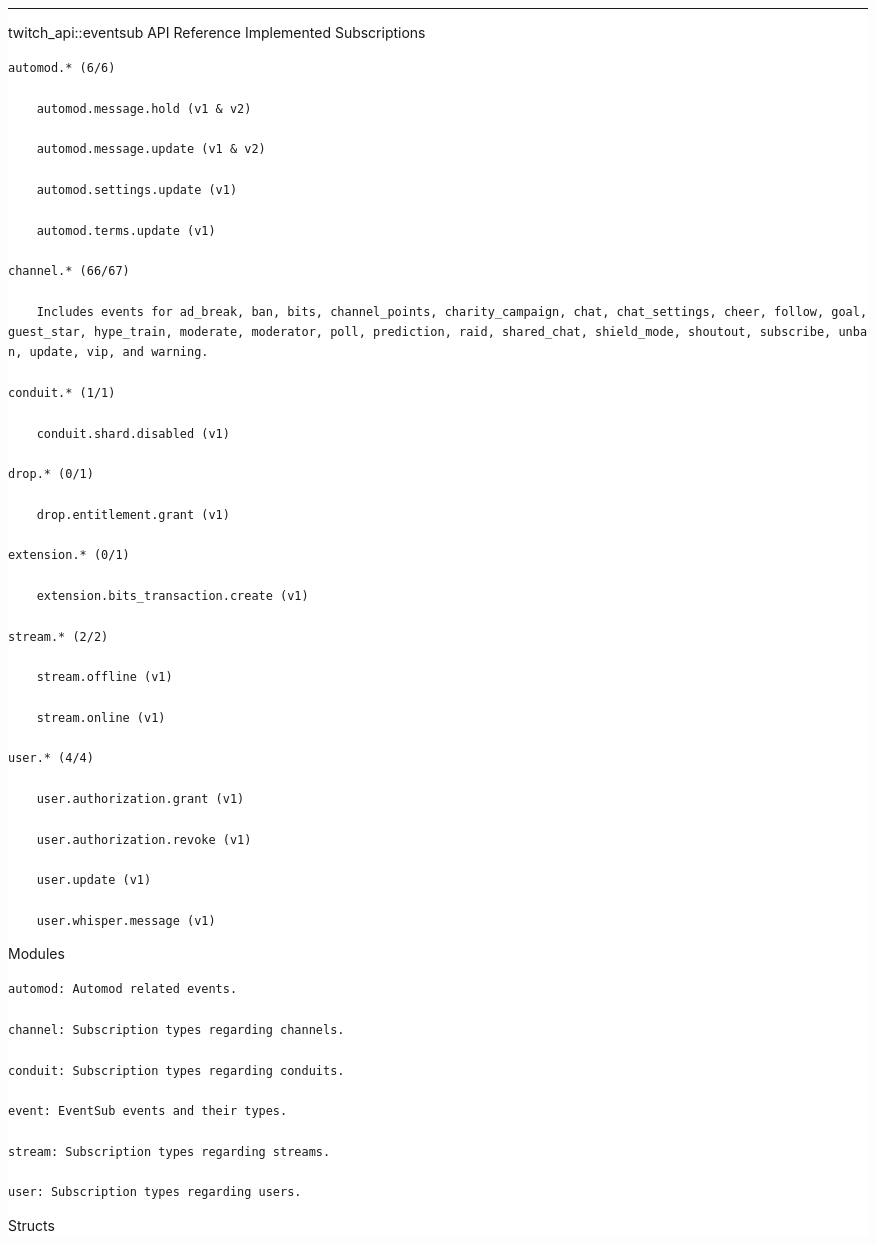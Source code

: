 ---------------------------------------------------------------------------------------------------------------------------------------------
    

twitch_api::eventsub API Reference
Implemented Subscriptions

    automod.* (6/6)

        automod.message.hold (v1 & v2)

        automod.message.update (v1 & v2)

        automod.settings.update (v1)

        automod.terms.update (v1)

    channel.* (66/67)

        Includes events for ad_break, ban, bits, channel_points, charity_campaign, chat, chat_settings, cheer, follow, goal, guest_star, hype_train, moderate, moderator, poll, prediction, raid, shared_chat, shield_mode, shoutout, subscribe, unban, update, vip, and warning.

    conduit.* (1/1)

        conduit.shard.disabled (v1)

    drop.* (0/1)

        drop.entitlement.grant (v1)

    extension.* (0/1)

        extension.bits_transaction.create (v1)

    stream.* (2/2)

        stream.offline (v1)

        stream.online (v1)

    user.* (4/4)

        user.authorization.grant (v1)

        user.authorization.revoke (v1)

        user.update (v1)

        user.whisper.message (v1)

Modules

    automod: Automod related events.

    channel: Subscription types regarding channels.

    conduit: Subscription types regarding conduits.

    event: EventSub events and their types.

    stream: Subscription types regarding streams.

    user: Subscription types regarding users.

Structs
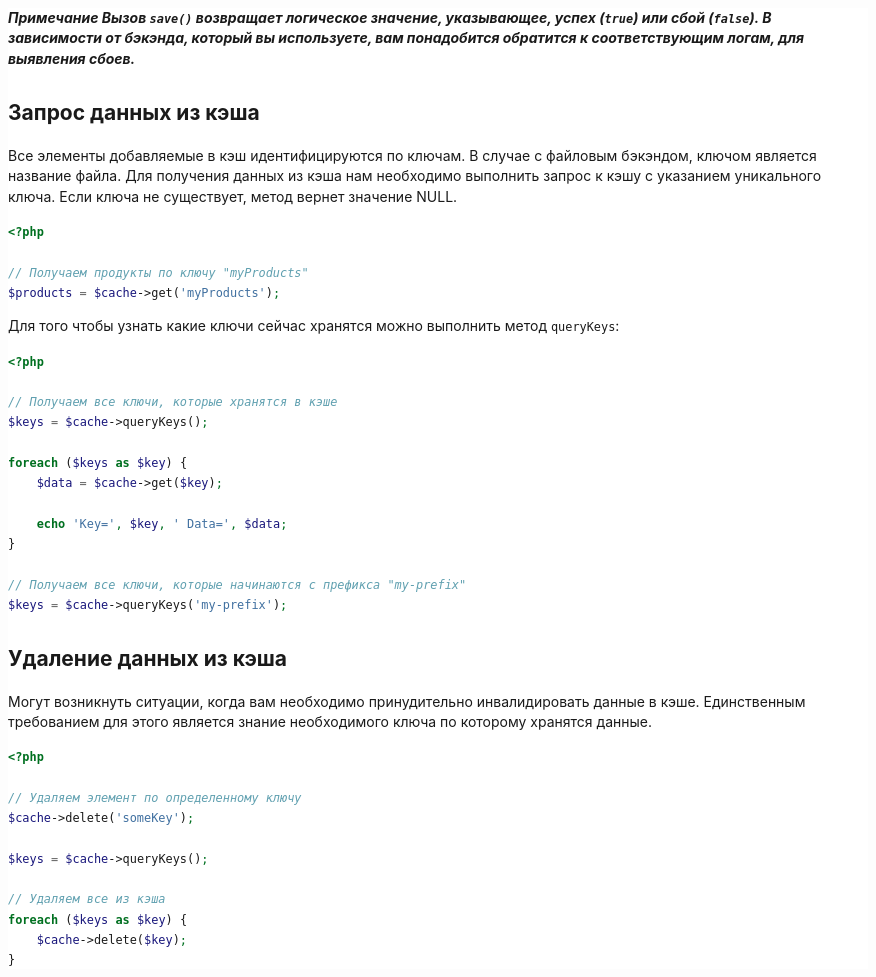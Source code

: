 <h5 class='alert alert-warning'><em>Примечание</em> Вызов <code>save()</code> возвращает логическое значение, указывающее, успех (<code>true</code>) или сбой (<code>false</code>). В зависимости от бэкэнда, который вы используете, вам понадобится обратится к соответствующим логам, для выявления сбоев.</h5>

<a name='read'></a>

## Запрос данных из кэша

Все элементы добавляемые в кэш идентифицируются по ключам. В случае с файловым бэкэндом, ключом является название файла. Для получения данных из кэша нам необходимо выполнить запрос к кэшу с указанием уникального ключа. Если ключа не существует, метод вернет значение NULL.

```php
<?php

// Получаем продукты по ключу "myProducts"
$products = $cache->get('myProducts');
```

Для того чтобы узнать какие ключи сейчас хранятся можно выполнить метод `queryKeys`:

```php
<?php

// Получаем все ключи, которые хранятся в кэше
$keys = $cache->queryKeys();

foreach ($keys as $key) {
    $data = $cache->get($key);

    echo 'Key=', $key, ' Data=', $data;
}

// Получаем все ключи, которые начинаются с префикса "my-prefix"
$keys = $cache->queryKeys('my-prefix');
```

<a name='delete'></a>

## Удаление данных из кэша

Могут возникнуть ситуации, когда вам необходимо принудительно инвалидировать данные в кэше. Единственным требованием для этого является знание необходимого ключа по которому хранятся данные.

```php
<?php

// Удаляем элемент по определенному ключу
$cache->delete('someKey');

$keys = $cache->queryKeys();

// Удаляем все из кэша
foreach ($keys as $key) {
    $cache->delete($key);
}
```
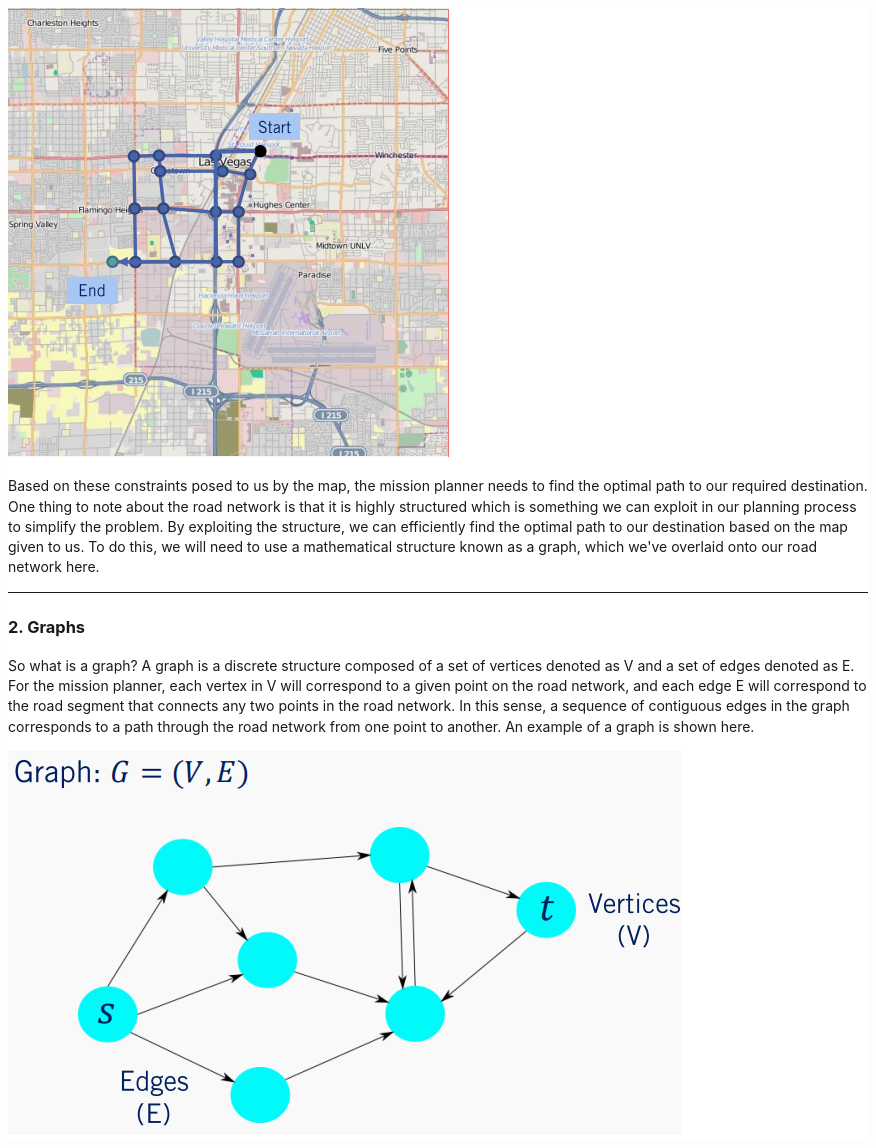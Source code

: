 ![1564564606848](assets/1564564606848.png)

Based on these constraints posed to us by the map, the mission planner needs to find the optimal path to our required destination. One thing to note about the road network is that it is highly structured which is something we can exploit in our planning process to simplify the problem. By exploiting the structure, we can efficiently find the optimal path to our destination based on the map given to us. To do this, we will need to use a mathematical structure known as a graph, which we've overlaid onto our road network here. 

---

### 2. Graphs

So what is a graph? A graph is a discrete structure composed of a set of vertices denoted as V and a set of edges denoted as E. For the mission planner, each vertex in V will correspond to a given point on the road network, and each edge E will correspond to the road segment that connects any two points in the road network. In this sense, a sequence of contiguous edges in the graph corresponds to a path through the road network from one point to another. An example of a graph is shown here. 

![1564565811763](assets/1564565811763.png)
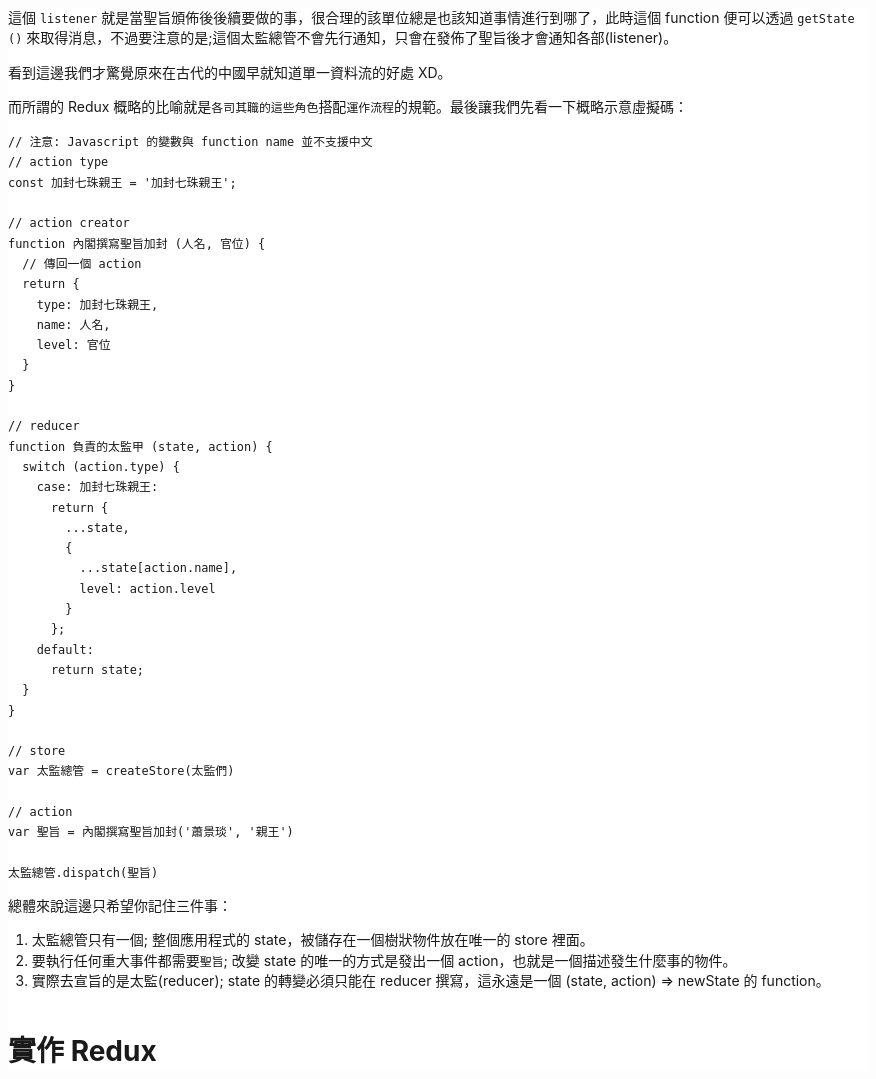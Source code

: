這個 `listener` 就是當聖旨頒佈後後續要做的事，很合理的該單位總是也該知道事情進行到哪了，此時這個 function 便可以透過 `getState()` 來取得消息，不過要注意的是;這個太監總管不會先行通知，只會在發佈了聖旨後才會通知各部(listener)。

看到這邊我們才驚覺原來在古代的中國早就知道單一資料流的好處 XD。

而所謂的 Redux 概略的比喻就是`各司其職的這些角色`搭配`運作流程`的規範。最後讓我們先看一下概略示意虛擬碼：


```
// 注意: Javascript 的變數與 function name 並不支援中文
// action type
const 加封七珠親王 = '加封七珠親王';

// action creator
function 內閣撰寫聖旨加封 (人名, 官位) {
  // 傳回一個 action
  return {
    type: 加封七珠親王,
    name: 人名,
    level: 官位
  }
}

// reducer
function 負責的太監甲 (state, action) {
  switch (action.type) {
    case: 加封七珠親王:
      return {
        ...state,
        {
          ...state[action.name],
          level: action.level
        }
      };
    default:
      return state;
  }
}

// store
var 太監總管 = createStore(太監們)

// action
var 聖旨 = 內閣撰寫聖旨加封('蕭景琰', '親王')

太監總管.dispatch(聖旨)
```

總體來說這邊只希望你記住三件事：

1. 太監總管只有一個; 整個應用程式的 state，被儲存在一個樹狀物件放在唯一的 store 裡面。
2. 要執行任何重大事件都需要`聖旨`; 改變 state 的唯一的方式是發出一個 action，也就是一個描述發生什麼事的物件。
3. 實際去宣旨的是太監(reducer); state 的轉變必須只能在 reducer 撰寫，這永遠是一個 (state, action) => newState 的 function。

# 實作 Redux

▶ [Requirement]
Find every line above that contains the word "types", and return each one.

▶ [Exercise response]
    channel: Subscription types regarding channels.
    conduit: Subscription types regarding conduits.
    event: EventSub events and their types.
    stream: Subscription types regarding streams.
    user: Subscription types regarding users.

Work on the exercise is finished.